REQUIRED WORK — Where the records below show the word "inputs" in a line, please copy that line.

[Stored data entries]
----
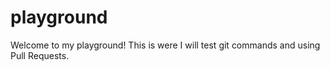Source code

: # playground

Welcome to my playground! This is were I will test git commands and using Pull Requests.

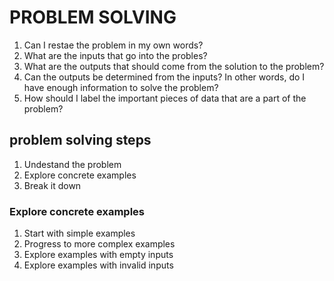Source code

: # PROBLEM SOLVING

1. Can I restae the problem in my own words?
2. What are the inputs that go into the probles?
3. What are the outputs that should come from the solution to the problem?
4. Can the outputs be determined from the inputs? In other words, do I have enough information to solve the problem?
5. How should I label the important pieces of data that are a part of the problem?

## problem solving steps

1. Undestand the problem
2. Explore concrete examples
3. Break it down

### Explore concrete examples

1. Start with simple examples
2. Progress to more complex examples
3. Explore examples with empty inputs
4. Explore examples with invalid inputs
----
OUTPUT —
2. What are the inputs that go into the probles?
4. Can the outputs be determined from the inputs? In other words, do I have enough information to solve the problem?
3. Explore examples with empty inputs
4. Explore examples with invalid inputs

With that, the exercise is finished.